カタログの表記にキックポイントはMID- HIGH(中元調子)とありますが、そのように感じません。この独自の中元調子のシャフトフィーリングは三菱ケミカルの炭素繊維を適材適所に使用することで実現しているんだと思います。

S-TRIXX X 50
手元側には超高弾性ピッチ系炭素繊維のDIALEAD(88t)をバイアス層(※)に使用しています。これによって手元側は強めの切り返し時に潰れに強いフィーリングを実現しています。中間部分から先端部分には中弾性炭素繊維のMR70を使用していて、ねじれ剛性を高めていることでスピード感を得られるフィーリングに仕上がっています。
※「バイアス層」とは手元から先端にかけて一本の線を引いたときに、その線に対して45度の角度の繊維層のこと
実際にスウィングしてみても手元側がしっかりしていて切り返しのレスポンスの良さを感じられます。手元がしなってダウンスウィングのタイミングがとれる中元調子のフィーリングではなく、新しい感覚の中元調子です。
切り返しからインパクトエリアにかけてしなり戻りのスピード感がありますが、先調子シャフトのようなインパクトエリアを一気に振り抜けるような感覚ではなく、インパクト時にはしっかりとボールをフェース面に押し込んでとらえてくれます。スピード感がありながらもインパクトエリアでの安定感もあるのが特長です。シャフトそのもののパワーを感じられます。
40グラム台と 50グラム台にはR・S・Xフレックスが用意されていますが、「S-TRIXX X」はSフレックスがメインフレックスになると思います。40、50ともにSフレックスのシャフト振動数は260CPMで、シャフト手元部分の独自の剛性感はレスポンスの良い切り返しを生み出します。

S-TRIXX X 40
40Sは軽いことにより50Sよりもスピード感がありますが、どちらもシャフトの「たわみ」や「ねじれ」を感じることなくスッキリとスムーズに加速していくフィーリングです。インパクトエリアで先端部分が戻ってきてくれることでオートマチックにボールをとらえ、ボールがフェースに押し込まれることなく弾き飛ばしてくれます。
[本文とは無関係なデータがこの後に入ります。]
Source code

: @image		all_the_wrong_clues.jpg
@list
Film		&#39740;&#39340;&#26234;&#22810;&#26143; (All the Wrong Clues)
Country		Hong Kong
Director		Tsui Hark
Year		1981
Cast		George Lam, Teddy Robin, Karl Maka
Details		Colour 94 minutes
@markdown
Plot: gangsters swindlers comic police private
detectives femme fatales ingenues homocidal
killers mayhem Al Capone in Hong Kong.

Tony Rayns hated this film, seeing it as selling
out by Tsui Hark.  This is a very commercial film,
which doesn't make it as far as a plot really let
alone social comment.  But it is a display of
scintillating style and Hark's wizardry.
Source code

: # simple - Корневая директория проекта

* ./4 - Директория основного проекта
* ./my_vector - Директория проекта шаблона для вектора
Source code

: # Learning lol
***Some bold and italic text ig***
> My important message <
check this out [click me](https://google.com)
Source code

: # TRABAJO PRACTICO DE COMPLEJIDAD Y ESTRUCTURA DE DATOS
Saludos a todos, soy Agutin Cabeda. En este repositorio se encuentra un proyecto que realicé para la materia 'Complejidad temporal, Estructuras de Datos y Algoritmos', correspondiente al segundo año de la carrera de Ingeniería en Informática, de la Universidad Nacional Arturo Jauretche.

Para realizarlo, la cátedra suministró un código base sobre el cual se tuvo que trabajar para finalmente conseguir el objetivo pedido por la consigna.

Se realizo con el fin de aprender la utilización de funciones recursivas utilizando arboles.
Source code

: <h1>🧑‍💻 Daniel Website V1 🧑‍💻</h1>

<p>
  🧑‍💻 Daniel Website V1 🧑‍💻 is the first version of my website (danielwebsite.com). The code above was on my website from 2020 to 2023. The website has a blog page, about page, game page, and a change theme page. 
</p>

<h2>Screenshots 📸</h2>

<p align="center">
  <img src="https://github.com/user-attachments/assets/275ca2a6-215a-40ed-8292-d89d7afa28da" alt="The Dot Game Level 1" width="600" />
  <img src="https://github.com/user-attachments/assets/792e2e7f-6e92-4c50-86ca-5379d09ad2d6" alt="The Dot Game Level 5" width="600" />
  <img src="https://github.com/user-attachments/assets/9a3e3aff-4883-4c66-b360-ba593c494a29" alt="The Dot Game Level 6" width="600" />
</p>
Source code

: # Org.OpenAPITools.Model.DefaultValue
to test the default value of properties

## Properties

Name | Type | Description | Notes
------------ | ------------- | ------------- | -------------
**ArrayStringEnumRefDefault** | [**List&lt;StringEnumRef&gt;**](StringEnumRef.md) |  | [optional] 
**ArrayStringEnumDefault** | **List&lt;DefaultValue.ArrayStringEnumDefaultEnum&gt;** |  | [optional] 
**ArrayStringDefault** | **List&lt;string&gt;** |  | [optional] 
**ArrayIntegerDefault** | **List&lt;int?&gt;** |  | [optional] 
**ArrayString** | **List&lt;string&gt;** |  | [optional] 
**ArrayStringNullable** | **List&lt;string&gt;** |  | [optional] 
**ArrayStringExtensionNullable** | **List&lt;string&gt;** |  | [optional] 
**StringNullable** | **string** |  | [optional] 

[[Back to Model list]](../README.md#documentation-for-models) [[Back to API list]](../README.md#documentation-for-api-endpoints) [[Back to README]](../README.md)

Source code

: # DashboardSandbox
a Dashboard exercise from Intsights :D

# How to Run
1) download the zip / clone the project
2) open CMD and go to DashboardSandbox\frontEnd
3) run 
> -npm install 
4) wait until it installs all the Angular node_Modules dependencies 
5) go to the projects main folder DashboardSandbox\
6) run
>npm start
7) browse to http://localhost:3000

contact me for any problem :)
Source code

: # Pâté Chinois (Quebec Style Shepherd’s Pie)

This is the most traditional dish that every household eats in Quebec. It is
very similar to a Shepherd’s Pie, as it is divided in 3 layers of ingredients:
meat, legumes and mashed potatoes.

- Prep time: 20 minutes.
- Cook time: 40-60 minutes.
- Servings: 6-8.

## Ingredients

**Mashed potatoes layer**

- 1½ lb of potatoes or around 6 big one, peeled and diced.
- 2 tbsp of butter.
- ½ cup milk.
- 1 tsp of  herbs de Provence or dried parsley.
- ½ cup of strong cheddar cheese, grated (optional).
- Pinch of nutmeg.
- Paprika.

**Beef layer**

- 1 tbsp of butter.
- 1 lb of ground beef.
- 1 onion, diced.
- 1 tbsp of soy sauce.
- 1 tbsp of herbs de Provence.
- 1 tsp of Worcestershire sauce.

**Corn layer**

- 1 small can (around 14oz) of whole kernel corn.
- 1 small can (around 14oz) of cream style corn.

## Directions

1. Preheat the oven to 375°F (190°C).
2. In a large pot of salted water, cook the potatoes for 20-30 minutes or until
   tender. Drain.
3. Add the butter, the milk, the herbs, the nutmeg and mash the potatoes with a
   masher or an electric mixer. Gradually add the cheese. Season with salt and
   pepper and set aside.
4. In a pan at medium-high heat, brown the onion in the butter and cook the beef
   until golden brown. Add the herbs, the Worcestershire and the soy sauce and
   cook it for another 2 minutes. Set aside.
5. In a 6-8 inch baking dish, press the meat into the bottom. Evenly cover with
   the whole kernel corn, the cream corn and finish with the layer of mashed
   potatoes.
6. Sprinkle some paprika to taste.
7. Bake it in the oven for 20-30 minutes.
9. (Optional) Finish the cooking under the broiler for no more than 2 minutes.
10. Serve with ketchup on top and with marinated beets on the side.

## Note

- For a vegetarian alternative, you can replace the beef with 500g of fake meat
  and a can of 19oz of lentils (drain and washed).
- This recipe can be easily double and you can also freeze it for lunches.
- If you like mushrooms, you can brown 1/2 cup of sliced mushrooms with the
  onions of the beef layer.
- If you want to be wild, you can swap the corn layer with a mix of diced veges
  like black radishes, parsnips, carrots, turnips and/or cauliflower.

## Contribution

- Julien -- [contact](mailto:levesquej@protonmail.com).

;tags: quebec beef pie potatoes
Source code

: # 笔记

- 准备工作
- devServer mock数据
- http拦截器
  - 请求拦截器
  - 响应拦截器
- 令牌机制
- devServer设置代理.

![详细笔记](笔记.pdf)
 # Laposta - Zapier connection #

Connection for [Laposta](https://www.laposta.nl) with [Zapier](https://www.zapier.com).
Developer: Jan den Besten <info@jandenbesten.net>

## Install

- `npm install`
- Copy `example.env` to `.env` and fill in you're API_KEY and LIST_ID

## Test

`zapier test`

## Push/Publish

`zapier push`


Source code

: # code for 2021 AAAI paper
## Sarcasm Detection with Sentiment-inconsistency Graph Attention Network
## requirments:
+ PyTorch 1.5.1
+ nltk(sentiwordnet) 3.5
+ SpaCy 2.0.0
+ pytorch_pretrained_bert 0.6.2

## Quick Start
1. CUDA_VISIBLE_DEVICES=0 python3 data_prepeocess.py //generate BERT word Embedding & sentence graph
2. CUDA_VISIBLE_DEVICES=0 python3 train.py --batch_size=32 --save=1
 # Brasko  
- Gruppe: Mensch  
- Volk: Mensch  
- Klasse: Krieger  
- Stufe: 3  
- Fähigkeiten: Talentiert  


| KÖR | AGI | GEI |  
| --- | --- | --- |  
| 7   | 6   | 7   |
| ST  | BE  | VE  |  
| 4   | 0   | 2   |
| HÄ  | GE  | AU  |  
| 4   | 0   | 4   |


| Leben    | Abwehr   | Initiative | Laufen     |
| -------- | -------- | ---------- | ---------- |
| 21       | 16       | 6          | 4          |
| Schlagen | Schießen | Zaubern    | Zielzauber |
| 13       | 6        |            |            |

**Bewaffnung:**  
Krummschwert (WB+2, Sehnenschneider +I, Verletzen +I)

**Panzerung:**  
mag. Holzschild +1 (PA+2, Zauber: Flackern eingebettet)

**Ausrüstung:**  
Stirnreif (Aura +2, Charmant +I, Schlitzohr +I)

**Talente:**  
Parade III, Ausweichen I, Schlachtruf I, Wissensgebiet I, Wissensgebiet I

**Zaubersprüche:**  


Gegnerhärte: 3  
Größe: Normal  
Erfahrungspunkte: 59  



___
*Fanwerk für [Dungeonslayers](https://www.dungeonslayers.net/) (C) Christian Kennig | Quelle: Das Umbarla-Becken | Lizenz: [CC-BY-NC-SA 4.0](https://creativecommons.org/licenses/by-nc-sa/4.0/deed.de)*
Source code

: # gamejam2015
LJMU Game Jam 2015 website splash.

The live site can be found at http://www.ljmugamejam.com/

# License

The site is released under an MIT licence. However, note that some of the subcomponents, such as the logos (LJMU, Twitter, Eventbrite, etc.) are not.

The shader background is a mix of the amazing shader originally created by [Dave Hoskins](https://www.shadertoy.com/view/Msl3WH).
中元調子ながらシャフトを操作して弾道を操るようなシャフトではないと思います。スウィングするだけでシャフトがオートマチックに仕事をしてくれますので、プレーヤーはターゲットに合わせてしっかり振り抜くだけでこのシャフトが持つパフォーマンスを体感できるでしょう。レンジボールでの弾道は高さが抑えられた中弾道でストレートフェードです。フェード回転が入りながらもバックスピン量は多くならずにやや少なめ。ボールスピードは速く、飛距離重視設計のシャフトなのが体感できます。
Rフレックスは一般的なイメージよりもしっかりした硬さがあります。40、50ともにシャフトに潰れるイメージが一切なく、捻れず、たわみのないスッキリしたしなり戻りでインパクトを迎えます。Sフレックスよりも弾道は高さが出ます。切り返しのレスポンスが良く、シャフトがオートマチックに加速してくれるので、ヘッドスピードが出にくい方はヘッドスピードアップが可能なフレックスです。

ヘッドスピードアップが可能なRフレックス
Xフレックスは40、50ともに同じような手元側の硬さがあり、どちらもしっかりとした手応えを感じるでしょう。シャフト先端部分も当たり負け感がなく、左を気にせずに振っていけるイメージです。
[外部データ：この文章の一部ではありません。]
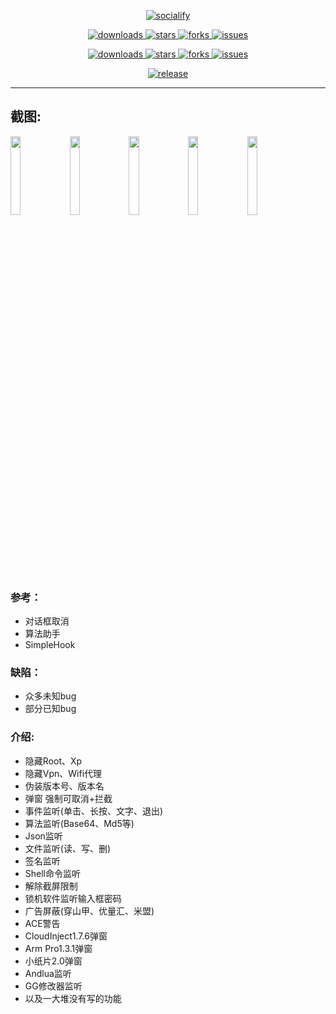 <p align="center">
    <a href="https://github.com/HdShare/HdTool">
        <img src="https://socialify.git.ci/HdShare/HdTool/image?description=1&font=Rokkitt&language=1&name=1&owner=1&theme=Auto" alt="socialify"/>
    </a>
</p>

<p align="center">
    <a href="https://github.com/HdShare/HdTool/releases">
        <img src="https://img.shields.io/github/downloads/HdShare/HdTool/total?style=flat-square&label=GithubRepo&labelColor=1b1f23&color=eeeeee" alt="downloads">
    </a>
    <a href="https://github.com/HdShare/HdTool/stargazers">
        <img src="https://img.shields.io/github/stars/HdShare/HdTool?style=flat-square&label=Stars&labelColor=1b1f23&color=dfb317" alt="stars">
    </a>
    <a href="https://github.com/HdShare/HdTool/network/members">
        <img src="https://img.shields.io/github/forks/HdShare/HdTool?style=flat-square&label=Forks&labelColor=1b1f23&color=97ca00" alt="forks">
    </a>
    <a href="https://github.com/HdShare/HdTool/issues">
        <img src="https://img.shields.io/github/issues/HdShare/HdTool?style=flat-square&label=Issues&labelColor=1b1f23&color=007ec6" alt="issues">
    </a>
</p>

<p align="center">
    <a href="https://github.com/Xposed-Modules-Repo/com.hd.hdtool/releases">
        <img src="https://img.shields.io/github/downloads/Xposed-Modules-Repo/com.hd.hdtool/total?style=flat-square&label=LSPosedRepo&labelColor=f48fb1&color=eeeeee" alt="downloads">
    </a>
    <a href="https://github.com/Xposed-Modules-Repo/com.hd.hdtool/stargazers">
        <img src="https://img.shields.io/github/stars/Xposed-Modules-Repo/com.hd.hdtool?style=flat-square&label=Stars&labelColor=f48fb1&color=dfb317" alt="stars">
    </a>
    <a href="https://github.com/Xposed-Modules-Repo/com.hd.hdtool/network/members">
        <img src="https://img.shields.io/github/forks/Xposed-Modules-Repo/com.hd.hdtool?style=flat-square&label=Forks&labelColor=f48fb1&color=97ca00" alt="forks">
    </a>
    <a href="https://github.com/Xposed-Modules-Repo/com.hd.hdtool/issues">
        <img src="https://img.shields.io/github/issues/Xposed-Modules-Repo/com.hd.hdtool?style=flat-square&label=Issues&labelColor=f48fb1&color=007ec6" alt="issues">
    </a>
</p>

<p align="center">
    <a href="https://github.com/Xposed-Modules-Repo/com.hd.hdtool/releases/latest">
        <img src="https://img.shields.io/github/v/release/Xposed-Modules-Repo/com.hd.hdtool?style=flat-square&label=Release" alt="release">
    </a>
</p>

---
## 截图:

<div align="left">
<div>
    <img src="https://github.com/HdShare/HdTool/blob/master/images/image1.png" width="18%" />
    <img src="https://github.com/HdShare/HdTool/blob/master/images/image2.png" width="18%" />
    <img src="https://github.com/HdShare/HdTool/blob/master/images/image3.png" width="18%" />
    <img src="https://github.com/HdShare/HdTool/blob/master/images/image4.png" width="18%" />
    <img src="https://github.com/HdShare/HdTool/blob/master/images/image5.png" width="18%" />
</div>
</div>

### 参考：

- 对话框取消
- 算法助手
- SimpleHook

### 缺陷：

- 众多未知bug
- 部分已知bug

### 介绍:

- 隐藏Root、Xp
- 隐藏Vpn、Wifi代理
- 伪装版本号、版本名
- 弹窗 强制可取消+拦截
- 事件监听(单击、长按、文字、退出)
- 算法监听(Base64、Md5等)
- Json监听
- 文件监听(读、写、删)
- 签名监听
- Shell命令监听
- 解除截屏限制
- 锁机软件监听输入框密码
- 广告屏蔽(穿山甲、优量汇、米盟)
- ACE警告
- CloudInject1.7.6弹窗
- Arm Pro1.3.1弹窗
- 小纸片2.0弹窗
- Andlua监听
- GG修改器监听
- 以及一大堆没有写的功能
50XはSフレックスでも物足りない方は試すと良いと思いますが、切り返しのタイミングが取れないとシャフトパフォーマンスが発揮できず、弾道安定性が低くなると思います。Sフレックスと打ち比べて選んで下さい。40Xは軽め硬めのいわゆる「軽硬」の代表的なシャフトになるでしょう。飛距離を求めてやや長めのレングスでマッチングさせると色々とパフォーマンスアップする可能性を秘めている印象です。
S-TRIXX X 60
60はS とXの2フレックス用意されています。中元調子のシャフトは重量が上がるとシャフトにゆとりを感じられるのものが多いですが、「S-TRIXX X 60」はシャフト重量があっても素材と設計によってシャフト中間部分までしっかりとした手応えのある硬さがあります。ダウンスウィングの切り返しさえ問題なければスムーズにインパクトまでヘッドを導いてくれます。
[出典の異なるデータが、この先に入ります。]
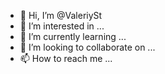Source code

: - 👋 Hi, I’m @ValeriySt
- 👀 I’m interested in ...
- 🌱 I’m currently learning ...
- 💞️ I’m looking to collaborate on ...
- 📫 How to reach me ...

<!---
ValeriySt/ValeriySt is a ✨ special ✨ repository because its `README.md` (this file) appears on your GitHub profile.
You can click the Preview link to take a look at your changes.
--->
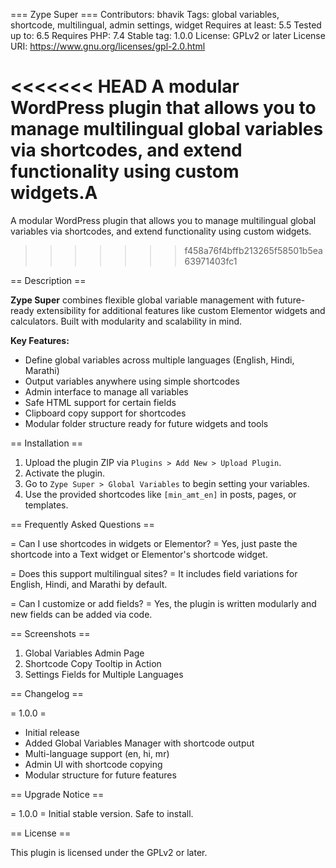 === Zype Super ===
Contributors: bhavik
Tags: global variables, shortcode, multilingual, admin settings, widget
Requires at least: 5.5
Tested up to: 6.5
Requires PHP: 7.4
Stable tag: 1.0.0
License: GPLv2 or later
License URI: https://www.gnu.org/licenses/gpl-2.0.html

<<<<<<< HEAD
A modular WordPress plugin that allows you to manage multilingual global variables via shortcodes, and extend functionality using custom widgets.A
=======
A modular WordPress plugin that allows you to manage multilingual global variables via shortcodes, and extend functionality using custom widgets.
>>>>>>> f458a76f4bffb213265f58501b5ea63971403fc1

== Description ==

**Zype Super** combines flexible global variable management with future-ready extensibility for additional features like custom Elementor widgets and calculators. Built with modularity and scalability in mind.

**Key Features:**

- Define global variables across multiple languages (English, Hindi, Marathi)
- Output variables anywhere using simple shortcodes
- Admin interface to manage all variables
- Safe HTML support for certain fields
- Clipboard copy support for shortcodes
- Modular folder structure ready for future widgets and tools

== Installation ==

1. Upload the plugin ZIP via `Plugins > Add New > Upload Plugin`.
2. Activate the plugin.
3. Go to `Zype Super > Global Variables` to begin setting your variables.
4. Use the provided shortcodes like `[min_amt_en]` in posts, pages, or templates.

== Frequently Asked Questions ==

= Can I use shortcodes in widgets or Elementor? =
Yes, just paste the shortcode into a Text widget or Elementor's shortcode widget.

= Does this support multilingual sites? =
It includes field variations for English, Hindi, and Marathi by default.

= Can I customize or add fields? =
Yes, the plugin is written modularly and new fields can be added via code.

== Screenshots ==

1. Global Variables Admin Page
2. Shortcode Copy Tooltip in Action
3. Settings Fields for Multiple Languages

== Changelog ==

= 1.0.0 =

- Initial release
- Added Global Variables Manager with shortcode output
- Multi-language support (en, hi, mr)
- Admin UI with shortcode copying
- Modular structure for future features

== Upgrade Notice ==

= 1.0.0 =
Initial stable version. Safe to install.

== License ==

This plugin is licensed under the GPLv2 or later.
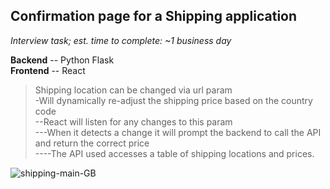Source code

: ## Confirmation page for a Shipping application

*Interview task; est. time to complete: ~1 business day*

**Backend**   -- Python Flask
<br>
**Frontend**  -- React

>Shipping location can be changed via url param<br>
>-Will dynamically re-adjust the shipping price based on the country code<br>
>--React will listen for any changes to this param<br>
>---When it detects a change it will prompt the backend to call the API and return the correct price<br>
>----The API used accesses a table of shipping locations and prices.<br>

![shipping-main-GB](https://user-images.githubusercontent.com/57302739/230919917-12501275-bc01-4e9a-9f8f-edd7ab68d4cd.png)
Sフレックスは切り返し時の感じ方によって印象は変わります。切り返しで硬く感じる方にはハードなスペックと感じますが、うまく切り返せる方には高弾性カーボンのシャフトらしいインパクトエリアまでオートマチックに動くスピード感を得られるはずです。Xフレックスは一気にシャフト全体の硬さが増します。シャフト振動数も277CPMとSフレックスよりも15CPM上がりますのでフィジカル面の強いプレイヤー向けになるでしょう。
Xフレックスのしなり戻りのスピード感は他のシャフトにはないフィーリングです。
どんなヘッドとのマッチングが良いか?
大慣性モーメントヘッドとのマッチングがオススメです。「S-TRIXX X」は高弾性シートの持つシャープなしなり戻りが特長です。シャフトをコントロールしてインパクトを作っていくよりもオートマチックなシャフトのしなり戻りを活かして打っていくほうが良いでしょう。
シャフトもオフセンターヒットに強い先端部分の設計になっていますのでヘッド打点ブレに強い大慣性モーメントヘッドとのマッチングは「S-TRIXX X」の飛距離追及型のシャフトコンセプトに合っていると思います。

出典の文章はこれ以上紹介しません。